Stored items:
__________________________________________________
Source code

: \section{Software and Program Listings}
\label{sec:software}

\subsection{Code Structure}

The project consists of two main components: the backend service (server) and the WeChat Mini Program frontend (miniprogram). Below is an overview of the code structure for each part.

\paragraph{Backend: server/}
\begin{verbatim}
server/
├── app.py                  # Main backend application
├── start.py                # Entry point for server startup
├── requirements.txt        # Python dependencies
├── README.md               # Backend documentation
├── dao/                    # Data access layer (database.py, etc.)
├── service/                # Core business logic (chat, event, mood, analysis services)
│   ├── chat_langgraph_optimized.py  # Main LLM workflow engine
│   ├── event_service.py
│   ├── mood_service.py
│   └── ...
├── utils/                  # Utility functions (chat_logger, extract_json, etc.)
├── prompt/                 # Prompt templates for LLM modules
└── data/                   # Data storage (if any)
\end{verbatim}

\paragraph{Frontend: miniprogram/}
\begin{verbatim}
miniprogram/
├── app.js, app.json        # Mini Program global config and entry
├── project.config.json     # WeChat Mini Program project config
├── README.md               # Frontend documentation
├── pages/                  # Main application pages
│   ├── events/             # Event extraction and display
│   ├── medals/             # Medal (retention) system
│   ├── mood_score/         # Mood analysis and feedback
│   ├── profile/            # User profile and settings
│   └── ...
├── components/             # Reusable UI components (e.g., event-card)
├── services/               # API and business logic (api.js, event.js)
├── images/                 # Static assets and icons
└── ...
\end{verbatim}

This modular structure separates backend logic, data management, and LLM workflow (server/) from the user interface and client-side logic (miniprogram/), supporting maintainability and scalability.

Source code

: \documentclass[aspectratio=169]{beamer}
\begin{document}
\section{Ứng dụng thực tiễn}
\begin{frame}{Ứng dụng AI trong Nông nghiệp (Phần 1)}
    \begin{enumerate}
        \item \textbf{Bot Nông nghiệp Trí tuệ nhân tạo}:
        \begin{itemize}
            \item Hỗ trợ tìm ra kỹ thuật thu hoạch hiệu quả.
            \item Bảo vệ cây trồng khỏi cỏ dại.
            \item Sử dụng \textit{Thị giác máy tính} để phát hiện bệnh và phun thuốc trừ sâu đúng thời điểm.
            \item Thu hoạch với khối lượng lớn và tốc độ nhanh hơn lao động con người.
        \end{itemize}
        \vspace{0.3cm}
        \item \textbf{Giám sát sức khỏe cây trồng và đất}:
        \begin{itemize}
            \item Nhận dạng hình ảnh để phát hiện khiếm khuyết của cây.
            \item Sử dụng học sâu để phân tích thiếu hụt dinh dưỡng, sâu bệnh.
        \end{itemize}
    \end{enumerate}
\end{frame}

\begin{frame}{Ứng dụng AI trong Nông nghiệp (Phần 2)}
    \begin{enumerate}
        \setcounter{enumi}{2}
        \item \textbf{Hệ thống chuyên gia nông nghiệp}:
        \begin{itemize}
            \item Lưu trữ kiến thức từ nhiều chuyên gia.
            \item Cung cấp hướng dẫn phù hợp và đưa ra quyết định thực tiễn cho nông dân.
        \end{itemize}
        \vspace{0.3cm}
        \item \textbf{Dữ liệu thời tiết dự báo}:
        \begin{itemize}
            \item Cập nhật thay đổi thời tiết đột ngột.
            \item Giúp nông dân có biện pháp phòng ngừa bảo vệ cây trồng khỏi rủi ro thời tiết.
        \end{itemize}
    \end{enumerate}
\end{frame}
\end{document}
__________________________________________________
▶ **Problem to work on**: Copy the lines above, please. Keep them exact.

▶ **Output of the task**:
Source code

: \section{Software and Program Listings}
\label{sec:software}

\subsection{Code Structure}

The project consists of two main components: the backend service (server) and the WeChat Mini Program frontend (miniprogram). Below is an overview of the code structure for each part.

\paragraph{Backend: server/}
\begin{verbatim}
server/
├── app.py                  # Main backend application
├── start.py                # Entry point for server startup
├── requirements.txt        # Python dependencies
├── README.md               # Backend documentation
├── dao/                    # Data access layer (database.py, etc.)
├── service/                # Core business logic (chat, event, mood, analysis services)
│   ├── chat_langgraph_optimized.py  # Main LLM workflow engine
│   ├── event_service.py
│   ├── mood_service.py
│   └── ...
├── utils/                  # Utility functions (chat_logger, extract_json, etc.)
├── prompt/                 # Prompt templates for LLM modules
└── data/                   # Data storage (if any)
\end{verbatim}

\paragraph{Frontend: miniprogram/}
\begin{verbatim}
miniprogram/
├── app.js, app.json        # Mini Program global config and entry
├── project.config.json     # WeChat Mini Program project config
├── README.md               # Frontend documentation
├── pages/                  # Main application pages
│   ├── events/             # Event extraction and display
│   ├── medals/             # Medal (retention) system
│   ├── mood_score/         # Mood analysis and feedback
│   ├── profile/            # User profile and settings
│   └── ...
├── components/             # Reusable UI components (e.g., event-card)
├── services/               # API and business logic (api.js, event.js)
├── images/                 # Static assets and icons
└── ...
\end{verbatim}

This modular structure separates backend logic, data management, and LLM workflow (server/) from the user interface and client-side logic (miniprogram/), supporting maintainability and scalability.

Source code

: \documentclass[aspectratio=169]{beamer}
\begin{document}
\section{Ứng dụng thực tiễn}
\begin{frame}{Ứng dụng AI trong Nông nghiệp (Phần 1)}
    \begin{enumerate}
        \item \textbf{Bot Nông nghiệp Trí tuệ nhân tạo}:
        \begin{itemize}
            \item Hỗ trợ tìm ra kỹ thuật thu hoạch hiệu quả.
            \item Bảo vệ cây trồng khỏi cỏ dại.
            \item Sử dụng \textit{Thị giác máy tính} để phát hiện bệnh và phun thuốc trừ sâu đúng thời điểm.
            \item Thu hoạch với khối lượng lớn và tốc độ nhanh hơn lao động con người.
        \end{itemize}
        \vspace{0.3cm}
        \item \textbf{Giám sát sức khỏe cây trồng và đất}:
        \begin{itemize}
            \item Nhận dạng hình ảnh để phát hiện khiếm khuyết của cây.
            \item Sử dụng học sâu để phân tích thiếu hụt dinh dưỡng, sâu bệnh.
        \end{itemize}
    \end{enumerate}
\end{frame}

\begin{frame}{Ứng dụng AI trong Nông nghiệp (Phần 2)}
    \begin{enumerate}
        \setcounter{enumi}{2}
        \item \textbf{Hệ thống chuyên gia nông nghiệp}:
        \begin{itemize}
            \item Lưu trữ kiến thức từ nhiều chuyên gia.
            \item Cung cấp hướng dẫn phù hợp và đưa ra quyết định thực tiễn cho nông dân.
        \end{itemize}
        \vspace{0.3cm}
        \item \textbf{Dữ liệu thời tiết dự báo}:
        \begin{itemize}
            \item Cập nhật thay đổi thời tiết đột ngột.
            \item Giúp nông dân có biện pháp phòng ngừa bảo vệ cây trồng khỏi rủi ro thời tiết.
        \end{itemize}
    \end{enumerate}
\end{frame}
\end{document}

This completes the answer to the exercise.